Ecco che la storia di due ragazze immagine in un locale notturno si sussegue a quella di padre e figlia alle prese con una melanzana, che a sua volta lascia posto ad un pescatore d'anguille, poi ad uno studioso di Punteruolo Rosso, un insetto che sta distruggendo le palme italiane, poi ad un ricco Cavaliere che presta la sua villa come set per fotoromanzi e ad un infermiere sull'ambulanza in giro per l'autostrada a raccogliere le vittime della notte. 
Se il Neorealismo dell'Italia del dopoguerra aveva intenti polemici contro il regime politico ed economico dell'epoca, contro la guerra che aveva distrutto le città (infatti i film venivano girati in esterno in cui le rovine cittadine incorniciavano le storie dei loro protagonisti) e si impegnava a doumentare i cambiamenti nell'uomo e nel suo modo di agire e pensare, la voglia di riscatto, il desiderio di guardare al futuro, la frustrazione presente, qui in Sacro GRA non vediamo intenti chiaramente polemici contro l'Italia della crisi, sebbene abbia ritrovato spunti di riflessione interessanti nelle parole del pescatore d'anguille mentre legge un articolo sulla pesca ("Pensano di sapere tutto questi studiosi che non hanno mai pescato, nessuno ci chiede come stanno le cose a noi che un po' di esperienza ce l'abbiamo!") oppure in quelle dello studioso che conduce la sua battaglia personale contro il Punteruolo Rosso ("Sono una società organizzata e riusciremo a sconfiggerli solo quando saremo in grado di organizzarci bene come loro"). 
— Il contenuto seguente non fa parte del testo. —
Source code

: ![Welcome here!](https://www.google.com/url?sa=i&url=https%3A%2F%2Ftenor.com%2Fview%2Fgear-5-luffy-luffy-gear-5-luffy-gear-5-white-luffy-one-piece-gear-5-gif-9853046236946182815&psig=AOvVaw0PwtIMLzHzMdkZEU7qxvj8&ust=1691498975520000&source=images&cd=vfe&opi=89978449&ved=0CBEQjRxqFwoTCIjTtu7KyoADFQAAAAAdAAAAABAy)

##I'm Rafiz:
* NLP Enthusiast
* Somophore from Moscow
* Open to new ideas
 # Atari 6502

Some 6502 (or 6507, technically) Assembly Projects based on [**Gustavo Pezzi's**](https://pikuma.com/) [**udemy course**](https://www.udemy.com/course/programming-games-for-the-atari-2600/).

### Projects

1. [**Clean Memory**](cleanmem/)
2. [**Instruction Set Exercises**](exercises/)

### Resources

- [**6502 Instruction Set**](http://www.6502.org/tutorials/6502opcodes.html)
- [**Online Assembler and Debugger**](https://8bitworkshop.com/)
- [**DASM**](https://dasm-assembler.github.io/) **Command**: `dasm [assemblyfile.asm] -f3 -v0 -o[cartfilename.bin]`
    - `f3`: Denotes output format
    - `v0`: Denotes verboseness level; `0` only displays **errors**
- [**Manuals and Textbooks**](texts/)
Ognuno conduce la sua vita attorno al Raccordo, svela i suoi pensieri in modo spontaneo ma guidato sempre dall'occhio vigile del regista. Forse per questa contraddizione tra la forma documentaristica in cui più comunemente annoveriamo Sacro GRA, libera per antonomasia da ogni imposizione registica, e l'effettiva presenza della direzione di Rosi dietro la telecamera, Pupi Avati (La seconda notte di nozze, Il figlio più piccolo) ha attaccato Sacro GRA come immeritevole del premio veneziano assegnato "a un documentario, antitesi di quello che dovrebbe essere quest'arte. Il Leone d'Oro è stato assegnato a un regista che non ha mai diretto un attore e questo denuncia ancora di più lo stato di crisi in cui versa la cinematografia italiana.".  
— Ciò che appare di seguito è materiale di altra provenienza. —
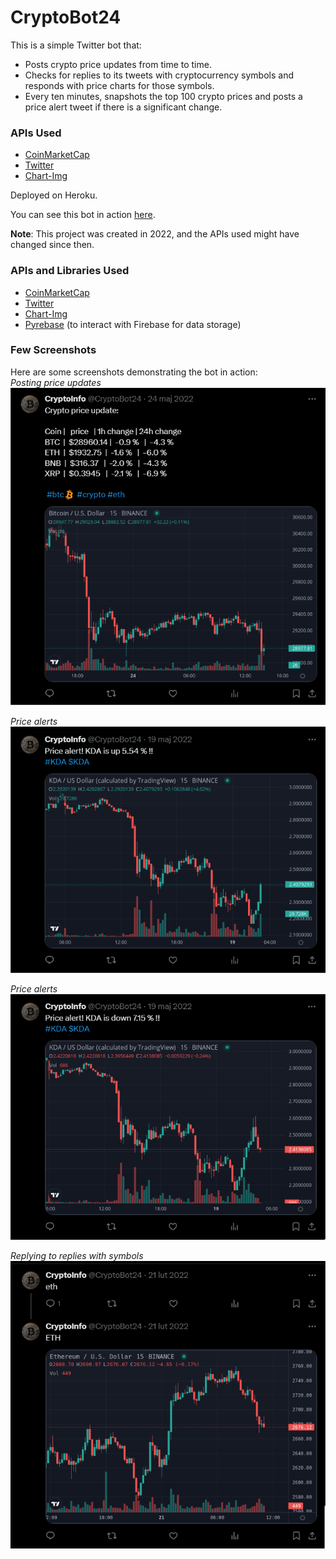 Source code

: # CryptoBot24

This is a simple Twitter bot that:

- Posts crypto price updates from time to time.
- Checks for replies to its tweets with cryptocurrency symbols and responds with price charts for those symbols.
- Every ten minutes, snapshots the top 100 crypto prices and posts a price alert tweet if there is a significant change.

### APIs Used
- [CoinMarketCap](https://coinmarketcap.com)
- [Twitter](https://twitter.com)
- [Chart-Img](https://chart-img.com)

Deployed on Heroku.

You can see this bot in action [here](https://twitter.com/CryptoBot24).

**Note**: This project was created in 2022, and the APIs used might have changed since then.

### APIs and Libraries Used
- [CoinMarketCap](https://coinmarketcap.com)
- [Twitter](https://twitter.com)
- [Chart-Img](https://chart-img.com)
- [Pyrebase](https://github.com/thisbejim/Pyrebase) (to interact with Firebase for data storage)  

### Few Screenshots
Here are some screenshots demonstrating the bot in action:  
*Posting price updates*  
![Posting Price Updates](screenshots/1.png)

*Price alerts*  
![Price Alerts](screenshots/2.png)

*Price alerts*  
![Price Alerts](screenshots/3.png)

*Replying to replies with symbols*  
![Replying to Replies with Symbols](screenshots/4.png)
Di certo si tratta di una Roma diversa da quella de La grande bellezza di Paolo Sorrentino; se quest'ultimo è riuscito a descrivere abilmente l'apertura della città al mondo, una Roma che chiede di essere vissuta in pieno a discapito del lento ritmo con cui i pensieri dei suoi protagonisti vanno maturando, Rosi preferisce descrivere un paesaggio bucolico, chiuso, impenetrabile, in cui i protagonisti vivono i loro pensieri senza entrare a contatto con altri diversi, quasi come in una novella Aci Trezza verghiana. 
Si tratta sempre di Roma, ma in entrambi i casi siamo noi a dovere decidere da quale punto di vista ci sentiamo più rappresentati. Il gregge di ritorno al pascolo all'imbrunire alla fine del film conferisce anularità e maggiore senso di chiusura rispetto ad un piccolo mondo che rimarrà per sempre isolato.